DETAILED DESCRIPTION OF THE PREFERRED EMBODIMENTS

[0022] The inventor and persons of ordinary skill in the art of extruding plastics for the fenestration industry understand that ASTM D 4803, Predicted Heat Build-Up, ASTM Standard Test Method for Predicting Heat Buildup in PVC Building Products (1997), is a good predictor of product performance as it relates to thermal failures due to excessive temperatures within a structural extrusion from absorbing solar radiation primarily in the near-infrared spectrum (NIR). That is, it is known to the inventor what products have failed in the field, what products have not failed in the field, and what the ASTM D4803 predicted heat build-up (PHBU) values are for those products. ASTM D4803 gives a predicted heat build-up in degrees Fahrenheit above ambient, e.g., a PHBU of 50° F. would indicate a test specimen temperature that is 50° F. greater than test ambient air temperature. Usefully, it is possible to tailor an IR transparent color capstock system and IR reflective substrate for predicted heat build-up values that are either known or predicted to have acceptable performance in the field. The inventor is aware of significant numbers of heat build-up related failures of structural PVC fenestration components in use in the continental United States where the horizontal PHBU values were 59° F. and believes that a horizontal PHBU of 56° F. or less for a production PVC structural fenestration product would appropriately limit the likelihood of such failures. A PHBU of 56° F. or less may be appropriate for temperate regions not subject to high solar radiation. For products other than fenestration products, such as Venetian blinds and shutters, or where the base resin is more or less tolerant of increased temperatures, the acceptable heat build-up values could be increased or decreased for reasons well understood in the plastics extrusion industry in a manner further described hereinbelow. As is well understood by one of ordinary skill in the plastics extrusion arts, the heat resistance of a product can be increased by changes made to the base resin such as by the use of a heat resistant PVC. These prior art solutions can be used in combination with the present invention to allow a useable fenestration product where the horizontal PHBU values are higher than the values recommended above.

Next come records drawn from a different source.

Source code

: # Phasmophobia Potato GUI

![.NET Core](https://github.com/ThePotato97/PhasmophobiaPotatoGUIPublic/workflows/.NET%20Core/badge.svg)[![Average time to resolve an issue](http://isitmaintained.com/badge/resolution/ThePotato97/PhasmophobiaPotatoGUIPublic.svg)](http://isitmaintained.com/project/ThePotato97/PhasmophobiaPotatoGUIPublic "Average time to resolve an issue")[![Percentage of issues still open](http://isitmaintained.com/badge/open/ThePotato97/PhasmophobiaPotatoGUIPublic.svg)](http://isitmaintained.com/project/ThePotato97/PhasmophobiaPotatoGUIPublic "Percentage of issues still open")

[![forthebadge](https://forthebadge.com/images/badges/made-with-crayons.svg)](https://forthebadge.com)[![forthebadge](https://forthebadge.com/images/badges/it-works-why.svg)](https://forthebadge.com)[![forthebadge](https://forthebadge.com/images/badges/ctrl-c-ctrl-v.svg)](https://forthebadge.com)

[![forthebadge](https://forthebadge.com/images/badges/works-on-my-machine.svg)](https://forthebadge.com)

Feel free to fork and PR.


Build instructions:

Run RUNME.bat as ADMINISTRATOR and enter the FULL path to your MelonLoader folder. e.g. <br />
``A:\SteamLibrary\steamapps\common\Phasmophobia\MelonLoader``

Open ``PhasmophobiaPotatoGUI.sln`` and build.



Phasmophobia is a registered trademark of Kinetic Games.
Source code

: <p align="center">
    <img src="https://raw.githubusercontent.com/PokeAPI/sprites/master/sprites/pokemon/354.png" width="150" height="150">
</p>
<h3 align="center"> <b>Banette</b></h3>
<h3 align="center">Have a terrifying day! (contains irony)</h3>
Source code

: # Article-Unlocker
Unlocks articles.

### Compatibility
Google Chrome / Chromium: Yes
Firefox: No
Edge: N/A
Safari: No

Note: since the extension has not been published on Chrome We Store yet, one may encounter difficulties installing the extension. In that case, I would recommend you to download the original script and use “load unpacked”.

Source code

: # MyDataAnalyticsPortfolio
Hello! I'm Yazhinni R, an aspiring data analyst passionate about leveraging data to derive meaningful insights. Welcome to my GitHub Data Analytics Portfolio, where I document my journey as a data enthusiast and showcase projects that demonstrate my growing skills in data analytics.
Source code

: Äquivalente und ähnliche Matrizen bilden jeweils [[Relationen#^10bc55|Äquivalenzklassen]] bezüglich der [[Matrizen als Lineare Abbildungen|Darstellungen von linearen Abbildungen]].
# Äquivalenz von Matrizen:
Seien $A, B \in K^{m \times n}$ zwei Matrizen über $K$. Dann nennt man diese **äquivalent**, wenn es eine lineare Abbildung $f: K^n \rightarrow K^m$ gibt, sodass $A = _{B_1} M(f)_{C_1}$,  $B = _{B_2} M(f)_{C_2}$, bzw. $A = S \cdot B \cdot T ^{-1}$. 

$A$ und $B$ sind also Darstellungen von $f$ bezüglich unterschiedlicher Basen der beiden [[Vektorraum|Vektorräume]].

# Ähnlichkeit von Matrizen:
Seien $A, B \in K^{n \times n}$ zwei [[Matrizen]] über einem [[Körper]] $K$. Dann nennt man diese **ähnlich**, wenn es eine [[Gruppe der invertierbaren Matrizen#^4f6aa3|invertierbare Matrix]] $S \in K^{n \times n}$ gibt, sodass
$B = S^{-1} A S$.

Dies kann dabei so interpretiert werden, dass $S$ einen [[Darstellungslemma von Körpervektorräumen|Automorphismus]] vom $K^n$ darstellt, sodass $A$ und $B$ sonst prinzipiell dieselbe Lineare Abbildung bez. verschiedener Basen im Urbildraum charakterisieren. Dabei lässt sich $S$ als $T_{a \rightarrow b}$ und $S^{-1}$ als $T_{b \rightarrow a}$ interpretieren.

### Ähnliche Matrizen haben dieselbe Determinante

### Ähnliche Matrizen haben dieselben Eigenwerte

[0023] It should be understood that further reduction of the PHBU will decrease the likelihood of heat build-up related failures. Still, excessive resistance to heat build-up is of no value to an end user in that the only goal is to ensure that the fenestration product or other extruded product does not warp, buckle or sag in use. Therefore, cost increases entailed in lowering the PHBU value or by increasing the heat resistance of the base extrusion must be justified as significantly lessening the likelihood of product failure.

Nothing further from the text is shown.